Chrome has certainly been one of the main contributors towards the recent push to HTTPS online and without their contribution, I do find myself wondering how much progress would have been made. The Chrome team have just announced two more big changes coming soon and they will help push the Web to be even more secure.
The adoption of HTTPS on the Web has seen huge increases recently and we can see evidence of that all around us. My own reports on the top 1 million site, most recently in September, show that and so do browser statistics from the like of Mozilla. Here is the % of pages loaded in Firefox that use HTTPS: https://letsencrypt.org/stats/#percent-pageloads
As the drive to HTTPS adoption for site operators continues, we also need to drive the use of modern TLS protocol versions, remove the use of legacy TLS protocol versions and take care of other issues like mixed content.
Legacy TLS versions
Whilst they may not seem legacy, TLSv1.0 was released in 1999 and TLSv1.1 was released in 2006, that's 20 years ago and 13 years ago respectively! A lot has changed in that time, we've made significant steps forward in both security and performance and we need to keep moving forwards with the times. This recent push from Chrome isn't the starting point though, this shift has already been underway for a long time. I've written about deprecating TLSv1.0 and TLSv1.1 on my own websites and how you can do that easily with Cloudflare Workers, the PCI announced way back in Jun 2017 that they were planning to deprecate TLSv1.0 and GitHub announced in Feb 2018 that they were also going to disable TLSv1.0 and TLSv1.1 too. This list is by no means exhaustive, I just wanted to demonstrate that this process has been ongoing for years and a significant number of larger organisations are already underway with their plans to deprecate these legacy TLS versions. What Chrome is now announcing is their plans to drop support for these legacy protocol versions starting off with warnings for sites using them.

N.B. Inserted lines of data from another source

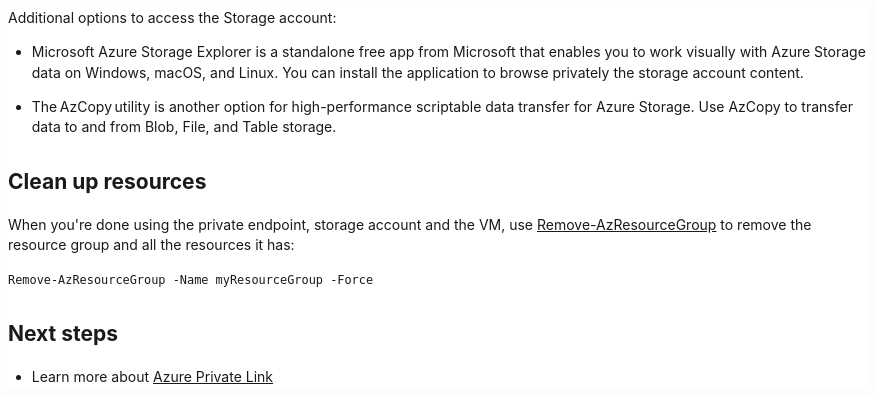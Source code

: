 
Additional options to access the Storage account:
- Microsoft Azure Storage Explorer is a standalone free app from Microsoft that enables you to work visually with Azure Storage data on Windows, macOS, and Linux. You can install the application to browse privately the storage account content. 
 
- The AzCopy utility is another option for high-performance scriptable data transfer for Azure Storage. Use AzCopy to transfer data to and from Blob, File, and Table storage. 


## Clean up resources 
When you're done using the private endpoint, storage account and the VM, use [Remove-AzResourceGroup](/powershell/module/az.resources/remove-azresourcegroup) to remove the resource group and all the resources it has:

```azurepowershell-interactive
Remove-AzResourceGroup -Name myResourceGroup -Force
```

## Next steps
- Learn more about [Azure Private Link](privatelink-overview.md)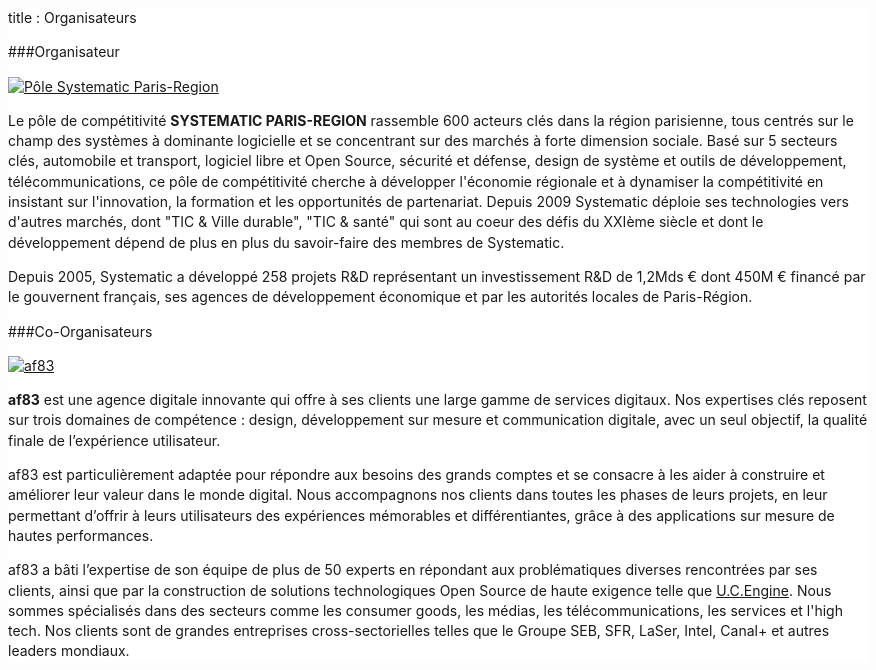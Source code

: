 title : Organisateurs

###Organisateur

<a name="systematic"><a href="http://systematic-paris-region.org/" target="_blank"><img src="/static/pictures/page sponsor et organisateurs/Logo Systematic_sponsor page.jpg" width="750" alt="Pôle Systematic Paris-Region"></a></a>

Le pôle de compétitivité **SYSTEMATIC PARIS-REGION** rassemble 600 acteurs clés dans la région parisienne, 
tous centrés sur le champ des systèmes à dominante logicielle et se concentrant sur des marchés à forte dimension 
sociale. Basé sur 5 secteurs clés, automobile et transport, logiciel libre et Open Source, sécurité et défense, 
design de système et outils de développement, télécommunications, ce pôle de compétitivité cherche à développer 
l'économie régionale et à dynamiser la compétitivité en insistant sur l'innovation, la formation et les opportunités 
de partenariat. Depuis 2009 Systematic déploie ses technologies vers d'autres marchés, dont "TIC & Ville durable", 
"TIC & santé" qui sont au coeur des défis du XXIème siècle et dont le développement dépend de plus en plus du 
savoir-faire des membres de Systematic.

Depuis 2005, Systematic a développé 258 projets R&D représentant un investissement R&D de 1,2Mds € dont 450M € 
financé par le gouvernent français, ses agences de développement économique et par les autorités locales de 
Paris-Région.


###Co-Organisateurs

<a name="af83"><a href="http://www.af83.com/" target="_blank"><img src="/static/pictures/page sponsor et organisateurs/af83_sponsor page.jpg" width="400" alt="af83"></a></a>

**af83** est une agence digitale innovante qui offre à ses clients une large gamme de services digitaux. 
Nos expertises clés reposent sur trois domaines de compétence : design, développement sur mesure et 
communication digitale, avec un seul objectif, la qualité finale de l’expérience utilisateur.

af83 est particulièrement adaptée pour répondre aux besoins des grands comptes et se consacre à les aider à 
construire et améliorer leur valeur dans le monde digital. Nous accompagnons nos clients dans toutes les phases 
de leurs projets, en leur permettant d’offrir à leurs utilisateurs des expériences mémorables et différentiantes, 
grâce à des applications sur mesure de hautes performances.

af83 a bâti l’expertise de son équipe de plus de 50 experts en répondant aux problématiques diverses 
rencontrées par ses clients, ainsi que par la construction de solutions technologiques Open Source de haute 
exigence telle que [U.C.Engine](http://ucengine.af83.com). Nous sommes spécialisés dans des secteurs comme les 
consumer goods, les médias, les télécommunications, les services et l'high tech. Nos clients sont de grandes 
entreprises cross-sectorielles telles que le Groupe SEB, SFR, LaSer, Intel, Canal+ et autres leaders mondiaux.
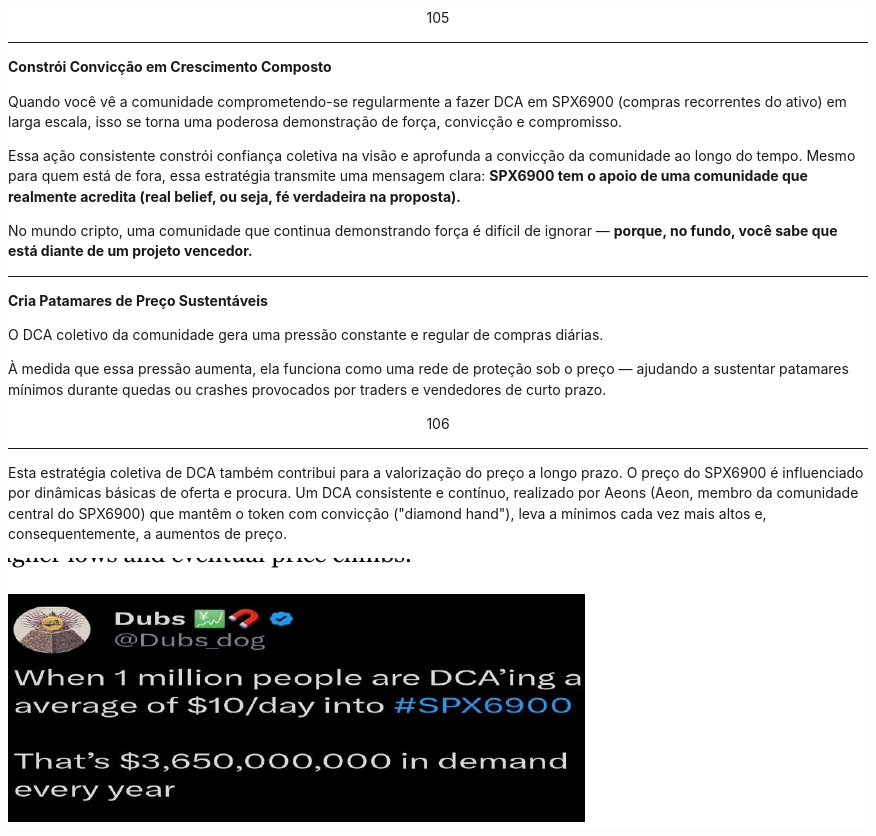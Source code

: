 <div align="center">

105

</div>




---
**Constrói Convicção em Crescimento Composto**

Quando você vê a comunidade comprometendo-se regularmente a fazer DCA em SPX6900 (compras recorrentes do ativo) em larga escala, isso se torna uma poderosa demonstração de força, convicção e compromisso.

Essa ação consistente constrói confiança coletiva na visão e aprofunda a convicção da comunidade ao longo do tempo. Mesmo para quem está de fora, essa estratégia transmite uma mensagem clara: **SPX6900 tem o apoio de uma comunidade que realmente acredita (real belief, ou seja, fé verdadeira na proposta).**

No mundo cripto, uma comunidade que continua demonstrando força é difícil de ignorar — **porque, no fundo, você sabe que está diante de um projeto vencedor.**

---

**Cria Patamares de Preço Sustentáveis**

O DCA coletivo da comunidade gera uma pressão constante e regular de compras diárias.

À medida que essa pressão aumenta, ela funciona como uma rede de proteção sob o preço — ajudando a sustentar patamares mínimos durante quedas ou crashes provocados por traders e vendedores de curto prazo.

<div align="center">

106

</div>




---

Esta estratégia coletiva de DCA também contribui para a valorização do preço a longo prazo. O preço do SPX6900 é influenciado por dinâmicas básicas de oferta e procura. Um DCA consistente e contínuo, realizado por Aeons (Aeon, membro da comunidade central do SPX6900) que mantêm o token com convicção ("diamond hand"), leva a mínimos cada vez mais altos e, consequentemente, a aumentos de preço.

<img src="../../extracted_images/page-107/page-107-img-01.png" alt="Imagem" width="577" height="264" />
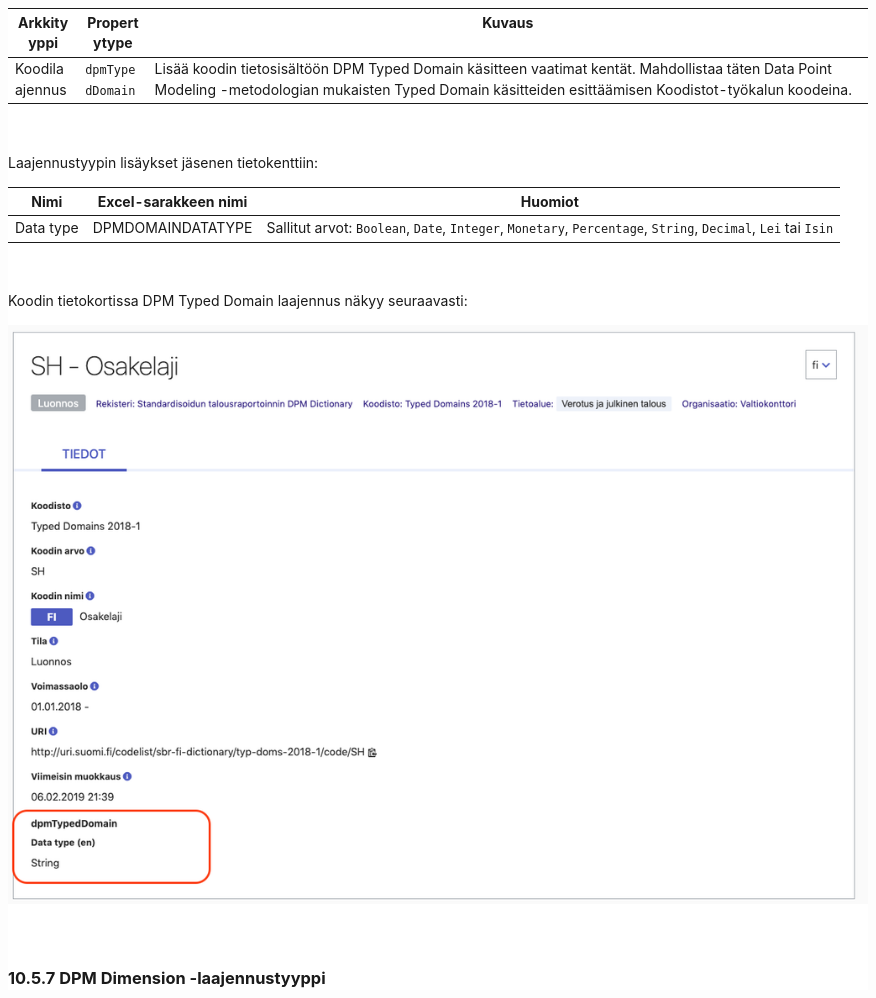 | Arkkityyppi    | Propertytype     | Kuvaus                                                       |
| -------------- | ---------------- | ------------------------------------------------------------ |
| Koodilaajennus | `dpmTypedDomain` | Lisää koodin tietosisältöön DPM Typed Domain käsitteen vaatimat kentät. Mahdollistaa täten Data Point Modeling -metodologian mukaisten Typed Domain käsitteiden esittäämisen Koodistot-työkalun koodeina. |

<br/>

Laajennustyypin lisäykset jäsenen tietokenttiin:

| Nimi      | Excel-sarakkeen nimi | Huomiot                                                      |
| --------- | -------------------- | ------------------------------------------------------------ |
| Data type | DPMDOMAINDATATYPE    | Sallitut arvot: `Boolean`, `Date`, `Integer`, `Monetary`, `Percentage`, `String`, `Decimal`, `Lei` tai `Isin` |

<br/>

Koodin tietokortissa DPM Typed Domain laajennus näkyy seuraavasti:

![](images/laajennustyyppi-dpm-typed-domain-koodi-tiedot.png)




<br/>

### 10.5.7 DPM Dimension -laajennustyyppi
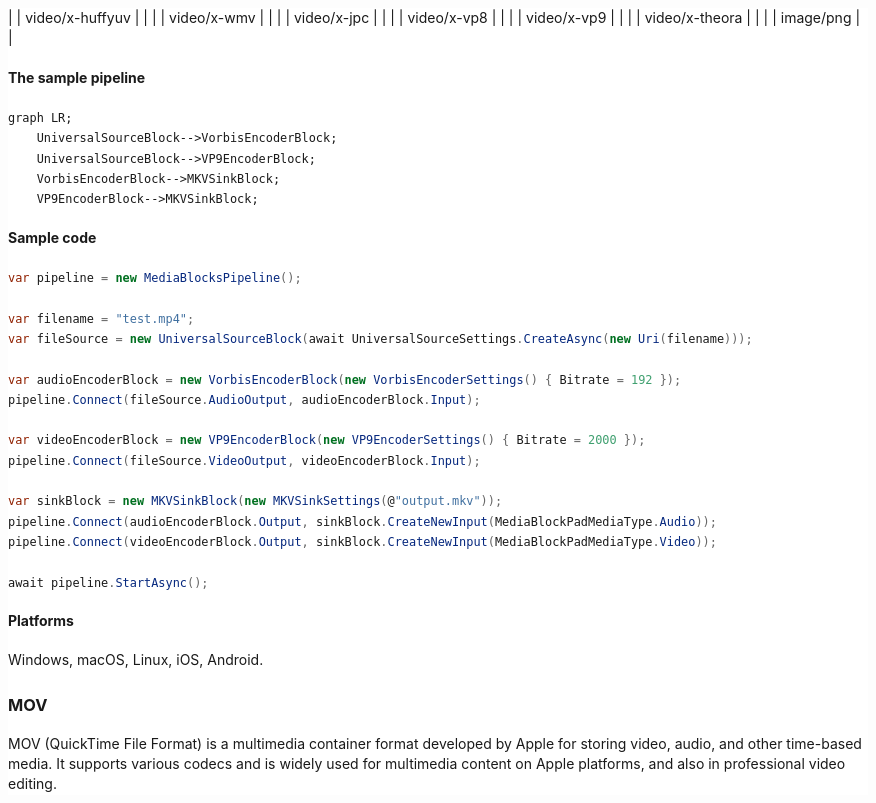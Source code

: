 | | video/x-huffyuv | |
| | video/x-wmv | |
| | video/x-jpc | |
| | video/x-vp8 | |
| | video/x-vp9 | |
| | video/x-theora | |
| | image/png | |

#### The sample pipeline

```mermaid
graph LR;
    UniversalSourceBlock-->VorbisEncoderBlock;
    UniversalSourceBlock-->VP9EncoderBlock;
    VorbisEncoderBlock-->MKVSinkBlock;
    VP9EncoderBlock-->MKVSinkBlock;
```

#### Sample code

```csharp
var pipeline = new MediaBlocksPipeline();

var filename = "test.mp4";
var fileSource = new UniversalSourceBlock(await UniversalSourceSettings.CreateAsync(new Uri(filename)));

var audioEncoderBlock = new VorbisEncoderBlock(new VorbisEncoderSettings() { Bitrate = 192 });
pipeline.Connect(fileSource.AudioOutput, audioEncoderBlock.Input);

var videoEncoderBlock = new VP9EncoderBlock(new VP9EncoderSettings() { Bitrate = 2000 });
pipeline.Connect(fileSource.VideoOutput, videoEncoderBlock.Input);

var sinkBlock = new MKVSinkBlock(new MKVSinkSettings(@"output.mkv"));
pipeline.Connect(audioEncoderBlock.Output, sinkBlock.CreateNewInput(MediaBlockPadMediaType.Audio));
pipeline.Connect(videoEncoderBlock.Output, sinkBlock.CreateNewInput(MediaBlockPadMediaType.Video));

await pipeline.StartAsync();
```

#### Platforms

Windows, macOS, Linux, iOS, Android.

### MOV

MOV (QuickTime File Format) is a multimedia container format developed by Apple for storing video, audio, and other time-based media. It supports various codecs and is widely used for multimedia content on Apple platforms, and also in professional video editing.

In their post on the Google Security Blog, the plans have been outlined to start introducing the 'Not Secure' connection indicator shown above for sites using legacy TLS versions. This will begin on Jan 13 2020 in Chrome 79. Looking at my crawler data from the top 1 million sites on protocol versions, it seems that the impact will be minimal.
Protocols: TLSv1.2 310,762 TLSv1 2,980 TLSv1.1 51
I'm going to update my crawler to start looking for TLSv1.3 but that shouldn't really matter here anyway. The only problem is sites that can only do TLS1.0 or TLSv1.1 as their maximum protocol version. To be clear, at this point nothing will stop working and all you need to do to make sure that everything continues to work is add support for TLSv1.2 or higher. You do not need to remove support for TLSv1.0 and TLSv1.1 so if you have legacy client concerns, that's not a problem. That's also true once Chrome disables support.
In March 2020 Chrome will stop connecting to sites using legacy versions of TLS and you will see the error above. Again, to clarify, this does not mean you need to disable TLSv1.0 or TLSv1.1 on your site, it just means you also need to support TLSv1.2 or above. Don't get me wrong, you absolutely should disable these legacy versions anyway, but you don't need to because of this change. For more details on how to improve your TLS config, Chrome has an earlier blog post on improving your config that you should check out.
Once a site migrates to HTTPS, a common problem they can have is mixed content. Mixed content is where the page is loaded over HTTPS but something on the page, like an image/iframe/js/css, is loaded over HTTP. This breaks the security of the page and can be a difficult problem to solve, especially if you have a large site. I wrote about how to fix mixed content with CSP way back in Dec 2015(!) and that would be a great starting point if you have this issue, but Chrome is also doing things to help out. The second recent announcement from Chrome is how they're changing their handling of mixed content to gradually block everything that is mixed content. This is a pretty big change so it's being rolled out in a series of small steps starting as the end of this year in Chrome 79.
Chrome already blocks mixed script on secure pages because of the obvious danger it poses. You may have seen the small shield icon in the address bar when this happens which also allows you to enable the script if you'd like. In Chrome 79 the shield icon will be removed and replaced by a more general setting to allow mixed content on a specific site, shown in the image above. The next significant step comes in Chrome 80 when Chrome will start auto-upgrading certain types of content (audio and video) but start showing warning when mixed images are loaded. Passive content like images is less dangerous but still a problem and will attract a Not Secure connection warning.
The Chrome blog goes on to recommend CSP as one of the options to help site operators get ready for this change and regular readers will know how much of a CSP supporter I am! Over on Report URI not only do we support all types of CSP reporting, we have specific guidance on how to detect and locate all mixed content on your site. If you think you don't have any, great, but maybe still run the reporting for a few days and make absolutely sure?
This isn't the first push a browser vendor has made to help secure the web and it won't be the last. I've no doubt that over time other browser vendors will implement similar changes and overall we are seeing the whole industry taking these kinds of steps forward. Being secure online requires a little commitment and maintenance and these changes are just the latest efforts to clean up the web and keep everyone secure.